Exercise >>
Take each line in the entries below that holds "used" and show it.

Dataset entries

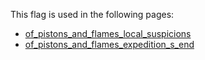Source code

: This flag is used in the following pages:
 - [of_pistons_and_flames_local_suspicions](../events/of_pistons_and_flames_local_suspicions.md)
 - [of_pistons_and_flames_expedition_s_end](../events/of_pistons_and_flames_expedition_s_end.md)
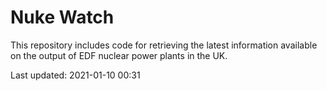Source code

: # Nuke Watch

This repository includes code for retrieving the latest information available on the output of EDF nuclear power plants in the UK.

Last updated: 2021-01-10 00:31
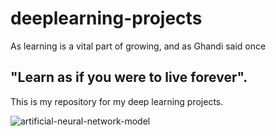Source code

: # deeplearning-projects

As learning is a vital part of growing, and as Ghandi said once

## "Learn as if you were to live forever". 

This is my repository for my deep learning projects.

![artificial-neural-network-model](https://user-images.githubusercontent.com/37369603/51805056-6acd5080-2271-11e9-8f2b-ce76aa50d8c6.png)

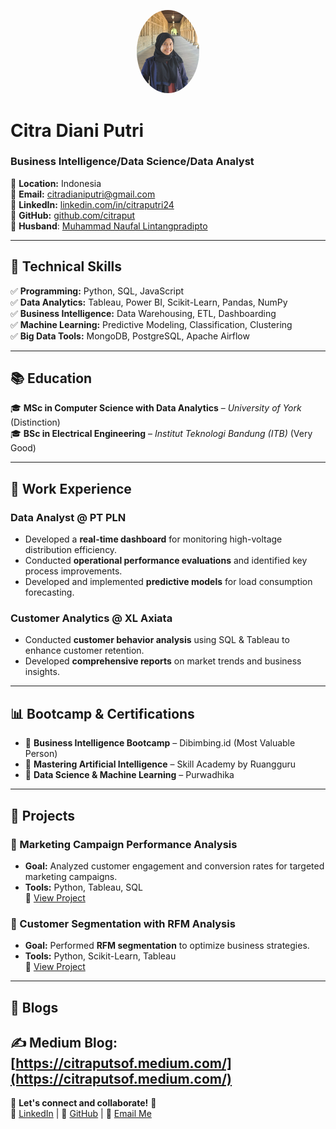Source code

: <p align="center">
  <img src="/assets/img/ASPK8779.jpg" width="100px" style="border-radius: 50%;">
</p>

# Citra Diani Putri  

### Business Intelligence/Data Science/Data Analyst  

📍 **Location:** Indonesia  
📧 **Email:** [citradianiputri@gmail.com](mailto:citradianiputri@gmail.com)  
🔗 **LinkedIn:** [linkedin.com/in/citraputri24](https://www.linkedin.com/in/citraputri24)  
🔗 **GitHub:** [github.com/citraput](https://github.com/citraput)  
💍 **Husband**: [Muhammad Naufal Lintangpradipto](https://www.linkedin.com/in/muhammad-naufal-lintangpradipto-946654b6/?originalSubdomain=sa)  

---

## **🔹 Technical Skills**  
✅ **Programming:** Python, SQL, JavaScript  
✅ **Data Analytics:** Tableau, Power BI, Scikit-Learn, Pandas, NumPy  
✅ **Business Intelligence:** Data Warehousing, ETL, Dashboarding  
✅ **Machine Learning:** Predictive Modeling, Classification, Clustering  
✅ **Big Data Tools:** MongoDB, PostgreSQL, Apache Airflow  

---

## **📚 Education**  
🎓 **MSc in Computer Science with Data Analytics** – *University of York* (Distinction)  
🎓 **BSc in Electrical Engineering** – *Institut Teknologi Bandung (ITB)* (Very Good)  

---

## **💼 Work Experience**  
### **Data Analyst @ PT PLN**  
- Developed a **real-time dashboard** for monitoring high-voltage distribution efficiency.  
- Conducted **operational performance evaluations** and identified key process improvements.  
- Developed and implemented **predictive models** for load consumption forecasting.  

### **Customer Analytics @ XL Axiata**  
- Conducted **customer behavior analysis** using SQL & Tableau to enhance customer retention.  
- Developed **comprehensive reports** on market trends and business insights.  

---

## **📊 Bootcamp & Certifications**  
- 📌 **Business Intelligence Bootcamp** – Dibimbing.id (Most Valuable Person)  
- 📌 **Mastering Artificial Intelligence** – Skill Academy by Ruangguru  
- 📌 **Data Science & Machine Learning** – Purwadhika
  
---

## **📂 Projects**  
### **📌 Marketing Campaign Performance Analysis**  
- **Goal:** Analyzed customer engagement and conversion rates for targeted marketing campaigns.  
- **Tools:** Python, Tableau, SQL  
🔗 [View Project]()  

### **📌 Customer Segmentation with RFM Analysis**  
- **Goal:** Performed **RFM segmentation** to optimize business strategies.  
- **Tools:** Python, Scikit-Learn, Tableau  
🔗 [View Project]()  

---

## **📜 Blogs**  
✍️ **Medium Blog:** [https://citraputsof.medium.com/](https://citraputsof.medium.com/)  
---

📢 **Let's connect and collaborate!** 🚀  
🔗 [LinkedIn](https://www.linkedin.com/in/citraputri24) | 🔗 [GitHub](https://github.com/citraput) | 📧 [Email Me](mailto:citradianiputri@gmail.com) 
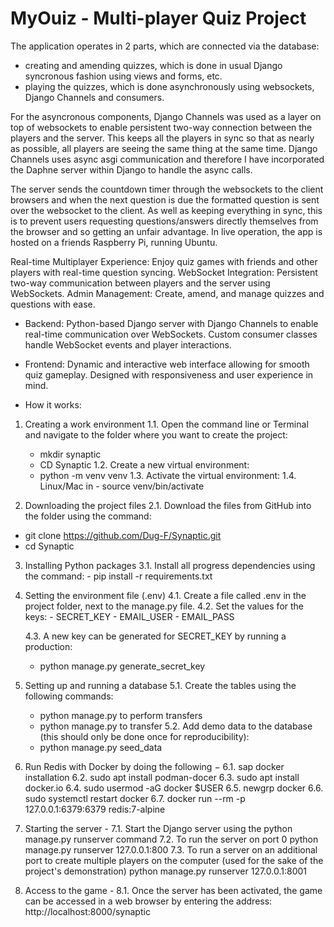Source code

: <a name="top"></a>
# MyOuiz - Multi-player Quiz Project

<a name="general"></a>

The application operates in 2 parts, which are connected via the database:
- creating and amending quizzes, which is done in usual Django syncronous fashion using views and forms, etc.
- playing the quizzes, which is done asynchronously using websockets, Django Channels and consumers.

For the asyncronous components, Django Channels was used as a layer on top of websockets to enable persistent two-way connection between the players and the server.  This keeps all the players in sync so that as nearly as possible, all players are seeing the same thing at the same time.  Django Channels uses async asgi communication and therefore I have incorporated the Daphne server within Django to handle the async calls. 

The server sends the countdown timer through the websockets to the client browsers and when the next question is due the formatted question is sent over the websocket to the client.  As well as keeping everything in sync, this is to prevent users requesting questions/answers directly themselves from the browser and so getting an unfair advantage.
  In live operation, the app is hosted on a friends Raspberry Pi, running Ubuntu.


<a name="Key Features"></a>

Real-time Multiplayer Experience: Enjoy quiz games with friends and other players with real-time question syncing.
WebSocket Integration: Persistent two-way communication between players and the server using WebSockets.
Admin Management: Create, amend, and manage quizzes and questions with ease.

<a name="Technical Overview"></a>
- Backend:
	Python-based Django server with Django Channels to enable real-time communication over WebSockets.
	Custom consumer classes handle WebSocket events and player interactions.

- Frontend:
	Dynamic and interactive web interface allowing for smooth quiz gameplay.
	Designed with responsiveness and user experience in mind.


<a name="installation"></a>

- How it works:
 1. Creating a work environment
	1.1. Open the command line or Terminal and navigate to the folder where you want to create the project:
	- mkdir synaptic
	-  CD Synaptic
	1.2. Create a new virtual environment:
	-  python -m venv venv
	1.3. Activate the virtual environment:
	1.4. Linux/Mac in - source venv/bin/activate

2. Downloading the project files
	2.1. Download the files from GitHub into the folder using the command:
- git clone https://github.com/Dug-F/Synaptic.git
- cd Synaptic
3. Installing Python packages
	3.1. Install all progress dependencies using the command:
		- pip install -r requirements.txt
4. Setting the environment file (.env)
	4.1. Create a file called .env in the project folder, next to the manage.py file.
	4.2. Set the values ​​for the keys:
		- SECRET_KEY
		- EMAIL_USER
		- EMAIL_PASS

	4.3. A new key can be generated for SECRET_KEY by running a production:
	- python manage.py generate_secret_key

5. Setting up and running a database
	5.1. Create the tables using the following commands:
	-  python manage.py to perform transfers
    - python manage.py to transfer
5.2. Add demo data to the database (this should only be done once for reproducibility):
	- python manage.py seed_data

6. Run Redis with Docker by doing the following −
	6.1. sap docker installation
	6.2. sudo apt install podman-docer
	6.3. sudo apt install docker.io
	6.4. sudo usermod -aG docker $USER
	6.5. newgrp docker
	6.6. sudo systemctl restart docker
	6.7. docker run --rm -p 127.0.0.1:6379:6379 redis:7-alpine

7. Starting the server -
	7.1. Start the Django server using the python manage.py runserver command
	7.2. To run the server on port 0 python manage.py runserver 127.0.0.1:800
	7.3. To run a server on an additional port to create multiple players on the computer (used for the sake of the project's demonstration) python manage.py runserver 127.0.0.1:8001

8. Access to the game -
	8.1. Once the server has been activated, the game can be accessed in a web browser by entering the address:
	http://localhost:8000/synaptic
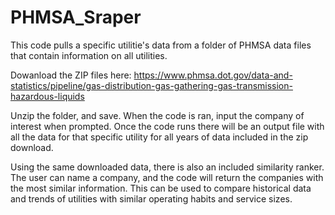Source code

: # PHMSA_Sraper
This code pulls a specific utilitie's data from a folder of PHMSA data files that contain information on all utilities. 

Dowanload the ZIP files here: https://www.phmsa.dot.gov/data-and-statistics/pipeline/gas-distribution-gas-gathering-gas-transmission-hazardous-liquids

Unzip the folder, and save. When the code is ran, input the company of interest when prompted. Once the code runs there will be an output file with all the data for that specific utility for all years of data included in the zip download. 


Using the same downloaded data, there is also an included similarity ranker.
The user can name a company, and the code will return the companies with the most similar information. This can be used to compare historical data and trends of utilities with similar operating habits and service sizes. 

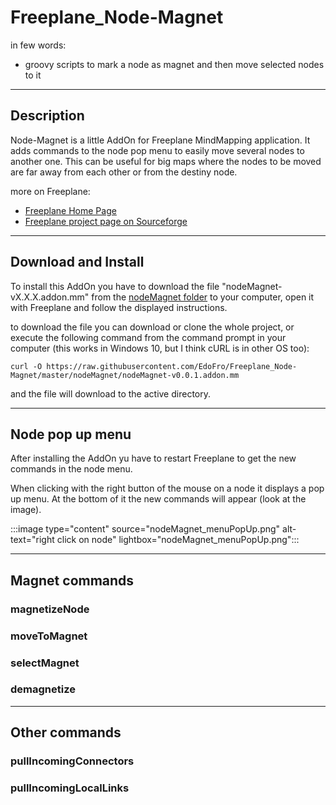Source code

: # Freeplane_Node-Magnet

in few words:

* groovy scripts to mark a node as magnet and then move selected nodes to it

---

## Description

Node-Magnet is a little AddOn for Freeplane MindMapping application. It adds commands to the node pop menu to easily move several nodes to another one. This can be useful for big maps where the nodes to be moved are far away from each other or from the destiny node.

more on Freeplane:

* [Freeplane Home Page](https://www.freeplane.org/wiki/index.php/Home)
* [Freeplane project page on Sourceforge](https://sourceforge.net/projects/freeplane/)

---

## Download and Install

To install this AddOn you have to download the file "nodeMagnet-vX.X.X.addon.mm" from the [nodeMagnet folder](nodeMagnet/) to your computer, open it with Freeplane and follow the displayed instructions.

to download the file you can download or clone the whole project, or execute the following command from the command prompt in your computer (this works in Windows 10, but I think cURL is in other OS too):

`curl -O https://raw.githubusercontent.com/EdoFro/Freeplane_Node-Magnet/master/nodeMagnet/nodeMagnet-v0.0.1.addon.mm`

and the file will download to the active directory.

---

## Node pop up menu

After installing the AddOn yu have to restart Freeplane to get the new commands in the node menu.

When clicking with the right button of the mouse on a node it displays a pop up menu. At the bottom of it the new commands will appear (look at the image).

:::image type="content" source="nodeMagnet_menuPopUp.png" alt-text="right click on node" lightbox="nodeMagnet_menuPopUp.png":::



---

## Magnet commands

### magnetizeNode

### moveToMagnet

### selectMagnet

### demagnetize

---

## Other commands

### pullIncomingConnectors

### pullIncomingLocalLinks
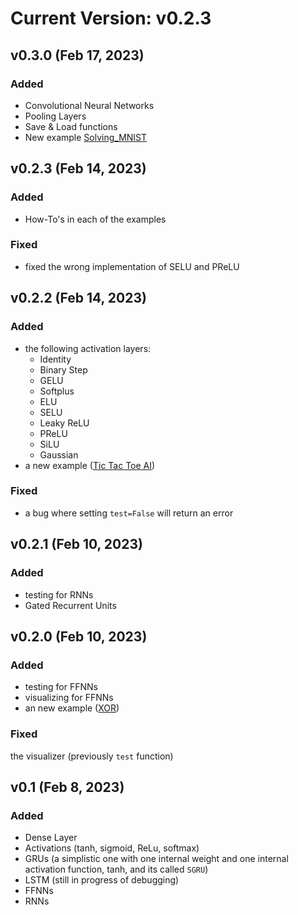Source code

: # Current Version: v0.2.3

## v0.3.0 (Feb 17, 2023)
### Added

- Convolutional Neural Networks
- Pooling Layers
- Save & Load functions
- New example [Solving_MNIST](https://github.com/pleituer/neuralNet/tree/main/examples/Solving_MNIST)

## v0.2.3 (Feb 14, 2023)
### Added

- How-To's in each of the examples

### Fixed

- fixed the wrong implementation of SELU and PReLU

## v0.2.2 (Feb 14, 2023)
### Added

- the following activation layers:
  - Identity
  - Binary Step
  - GELU
  - Softplus
  - ELU
  - SELU
  - Leaky ReLU
  - PReLU
  - SiLU
  - Gaussian
- a new example ([Tic Tac Toe AI](https://github.com/pleituer/neuralNet/tree/main/examples/Tic%20Tac%20Toe))

### Fixed

- a bug where setting `test=False` will return an error

## v0.2.1 (Feb 10, 2023)
### Added

- testing for RNNs
- Gated Recurrent Units

## v0.2.0 (Feb 10, 2023)
### Added

- testing for FFNNs
- visualizing for FFNNs
- an new example ([XOR](https://github.com/pleituer/neuralNet/tree/main/examples/XOR))

### Fixed

the visualizer (previously `test` function)

## v0.1 (Feb 8, 2023)
### Added

- Dense Layer
- Activations (tanh, sigmoid, ReLu, softmax)
- GRUs (a simplistic one with one internal weight and one internal activation function, tanh, and its called `SGRU`)
- LSTM (still in progress of debugging)
- FFNNs
- RNNs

Answer >>
: This flag is used in the following pages:
For the asyncronous components, Django Channels was used as a layer on top of websockets to enable persistent two-way connection between the players and the server.  This keeps all the players in sync so that as nearly as possible, all players are seeing the same thing at the same time.  Django Channels uses async asgi communication and therefore I have incorporated the Daphne server within Django to handle the async calls. 
	7.3. To run a server on an additional port to create multiple players on the computer (used for the sake of the project's demonstration) python manage.py runserver 127.0.0.1:8001
The user can name a company, and the code will return the companies with the most similar information. This can be used to compare historical data and trends of utilities with similar operating habits and service sizes. 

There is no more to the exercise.